The Ghost Orchid
This suspenseful novel is set at an artists’ colony in Saratoga in upstate New York. The action alternates between the 1890s, when a young medium was brought to Bosco to help a grieving mother, Aurora Latham, make contact with her three young children who have died of diphtheria, and the present, when Ellis Brooks has been granted a stay at Bosco to work on her novel about these very events. In fact, almost all of the present-day inhabitants of Bosco are working on projects connected with the estate: one is writing a biography of Aurora, another is investigating the extensive estate gardens with an eye to their restoration, and a third is captivated by the system of fountains and statues in the gardens, in which he finds inspiration for his poetry. But slowly the hold that Bosco and its earlier inhabitants have over those in the present becomes more menacing. What really happened all those years ago? Did the medium kidnap the one remaining child in the family?

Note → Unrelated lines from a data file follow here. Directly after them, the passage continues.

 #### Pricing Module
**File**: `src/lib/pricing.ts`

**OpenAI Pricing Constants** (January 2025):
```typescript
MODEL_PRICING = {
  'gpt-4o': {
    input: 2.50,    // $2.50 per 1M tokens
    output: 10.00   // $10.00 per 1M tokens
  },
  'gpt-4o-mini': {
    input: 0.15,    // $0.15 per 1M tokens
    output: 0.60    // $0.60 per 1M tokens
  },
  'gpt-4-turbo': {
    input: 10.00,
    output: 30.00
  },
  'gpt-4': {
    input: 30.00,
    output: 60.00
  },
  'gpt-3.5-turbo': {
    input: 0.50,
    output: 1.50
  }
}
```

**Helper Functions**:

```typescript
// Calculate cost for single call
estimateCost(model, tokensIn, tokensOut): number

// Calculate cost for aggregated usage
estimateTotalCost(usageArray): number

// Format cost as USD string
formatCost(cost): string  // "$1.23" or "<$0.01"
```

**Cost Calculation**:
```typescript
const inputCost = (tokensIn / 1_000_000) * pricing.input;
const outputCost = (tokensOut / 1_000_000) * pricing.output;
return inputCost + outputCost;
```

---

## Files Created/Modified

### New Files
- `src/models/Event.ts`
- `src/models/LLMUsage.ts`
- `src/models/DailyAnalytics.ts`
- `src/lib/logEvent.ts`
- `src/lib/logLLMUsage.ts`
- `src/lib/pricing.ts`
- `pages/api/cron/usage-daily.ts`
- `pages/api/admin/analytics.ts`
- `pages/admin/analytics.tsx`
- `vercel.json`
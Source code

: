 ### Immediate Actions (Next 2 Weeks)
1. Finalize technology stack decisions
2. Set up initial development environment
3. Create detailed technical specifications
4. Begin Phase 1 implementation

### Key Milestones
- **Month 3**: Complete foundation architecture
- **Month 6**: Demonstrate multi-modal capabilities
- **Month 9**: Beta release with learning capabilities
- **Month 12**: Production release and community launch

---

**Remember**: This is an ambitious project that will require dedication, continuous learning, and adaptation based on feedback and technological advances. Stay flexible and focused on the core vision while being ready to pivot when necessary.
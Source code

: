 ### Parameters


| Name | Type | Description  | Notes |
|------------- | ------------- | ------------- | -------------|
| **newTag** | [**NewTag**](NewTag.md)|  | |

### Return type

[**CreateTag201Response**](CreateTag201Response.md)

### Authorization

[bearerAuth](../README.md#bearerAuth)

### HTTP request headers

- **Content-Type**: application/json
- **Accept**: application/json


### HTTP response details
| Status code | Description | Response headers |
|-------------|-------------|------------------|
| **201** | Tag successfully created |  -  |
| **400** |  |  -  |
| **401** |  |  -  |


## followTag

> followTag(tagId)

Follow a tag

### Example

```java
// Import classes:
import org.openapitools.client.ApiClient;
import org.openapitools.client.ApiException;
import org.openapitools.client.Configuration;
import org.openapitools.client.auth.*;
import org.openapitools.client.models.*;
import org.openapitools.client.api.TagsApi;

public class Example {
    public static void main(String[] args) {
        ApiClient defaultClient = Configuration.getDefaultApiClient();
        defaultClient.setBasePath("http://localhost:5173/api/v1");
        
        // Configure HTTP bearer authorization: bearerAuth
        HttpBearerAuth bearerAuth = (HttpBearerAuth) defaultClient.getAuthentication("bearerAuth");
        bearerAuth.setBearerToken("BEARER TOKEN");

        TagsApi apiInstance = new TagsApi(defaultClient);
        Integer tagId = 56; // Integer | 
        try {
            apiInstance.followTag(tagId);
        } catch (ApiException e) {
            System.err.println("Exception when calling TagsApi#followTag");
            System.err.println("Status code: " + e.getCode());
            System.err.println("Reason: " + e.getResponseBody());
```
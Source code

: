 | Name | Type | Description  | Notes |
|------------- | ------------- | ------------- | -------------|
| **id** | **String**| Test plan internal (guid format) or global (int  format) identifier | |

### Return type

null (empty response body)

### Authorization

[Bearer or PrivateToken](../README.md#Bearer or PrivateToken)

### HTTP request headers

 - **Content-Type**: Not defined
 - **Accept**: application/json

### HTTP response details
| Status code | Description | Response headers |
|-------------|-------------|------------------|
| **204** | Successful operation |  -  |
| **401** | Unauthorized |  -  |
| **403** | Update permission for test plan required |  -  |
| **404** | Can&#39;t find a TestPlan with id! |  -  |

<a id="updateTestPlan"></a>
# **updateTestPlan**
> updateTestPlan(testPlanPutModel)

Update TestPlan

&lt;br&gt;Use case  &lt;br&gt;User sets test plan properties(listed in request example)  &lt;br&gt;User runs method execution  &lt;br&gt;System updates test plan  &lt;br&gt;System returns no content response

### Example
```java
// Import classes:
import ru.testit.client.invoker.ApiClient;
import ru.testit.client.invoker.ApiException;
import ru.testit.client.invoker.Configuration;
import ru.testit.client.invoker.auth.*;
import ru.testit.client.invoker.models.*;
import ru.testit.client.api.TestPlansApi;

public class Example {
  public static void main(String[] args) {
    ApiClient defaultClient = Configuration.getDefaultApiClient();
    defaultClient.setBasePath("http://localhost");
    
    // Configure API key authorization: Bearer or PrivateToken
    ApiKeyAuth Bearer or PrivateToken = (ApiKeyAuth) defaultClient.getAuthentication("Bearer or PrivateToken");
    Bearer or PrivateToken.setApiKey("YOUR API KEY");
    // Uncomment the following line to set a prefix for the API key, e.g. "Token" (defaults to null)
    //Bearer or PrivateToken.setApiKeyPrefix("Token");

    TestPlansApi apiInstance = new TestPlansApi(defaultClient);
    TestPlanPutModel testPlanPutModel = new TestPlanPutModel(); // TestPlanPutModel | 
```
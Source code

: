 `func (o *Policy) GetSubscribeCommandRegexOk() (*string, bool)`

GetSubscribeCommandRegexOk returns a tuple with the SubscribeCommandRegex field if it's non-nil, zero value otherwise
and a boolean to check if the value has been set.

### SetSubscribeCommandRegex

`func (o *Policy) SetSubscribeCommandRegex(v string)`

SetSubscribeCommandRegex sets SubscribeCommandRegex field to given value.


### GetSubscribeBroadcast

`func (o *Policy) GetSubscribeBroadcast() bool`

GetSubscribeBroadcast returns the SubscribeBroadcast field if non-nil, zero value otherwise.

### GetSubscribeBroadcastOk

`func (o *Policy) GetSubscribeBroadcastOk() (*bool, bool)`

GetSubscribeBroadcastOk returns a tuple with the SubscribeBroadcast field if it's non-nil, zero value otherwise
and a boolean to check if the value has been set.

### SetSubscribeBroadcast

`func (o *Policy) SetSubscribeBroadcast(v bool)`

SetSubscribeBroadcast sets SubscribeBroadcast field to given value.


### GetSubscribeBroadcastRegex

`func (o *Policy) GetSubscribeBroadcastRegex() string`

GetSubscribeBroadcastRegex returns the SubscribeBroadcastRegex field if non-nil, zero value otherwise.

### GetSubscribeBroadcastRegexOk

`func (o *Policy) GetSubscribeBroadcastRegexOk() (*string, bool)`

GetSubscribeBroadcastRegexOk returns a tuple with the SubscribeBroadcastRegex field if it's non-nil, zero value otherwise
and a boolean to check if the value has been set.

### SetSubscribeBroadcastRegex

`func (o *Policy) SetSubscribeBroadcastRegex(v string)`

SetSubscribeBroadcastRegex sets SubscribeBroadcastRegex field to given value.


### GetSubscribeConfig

Goodman has successfully intertwined the two periods and their events, such that at times the reader is so immersed that they commingle. Period details are convincing, particularly those connected with mediums and séances. Elements of Indian history and lore play a critical role in the events. The local environs, from the Adirondacks, with the logging that has made the Latham family fortune, to the Sacandaga River (now Reservoir), play key roles in the plot. For this reader, who lives in upstate New York, it is hard not to identify Bosco with Yaddo, a Saratoga estate that is now an artists’ colony.
Readers who are looking to lose themselves in a novel full of puzzles and surprises need look no further. Highly recommended.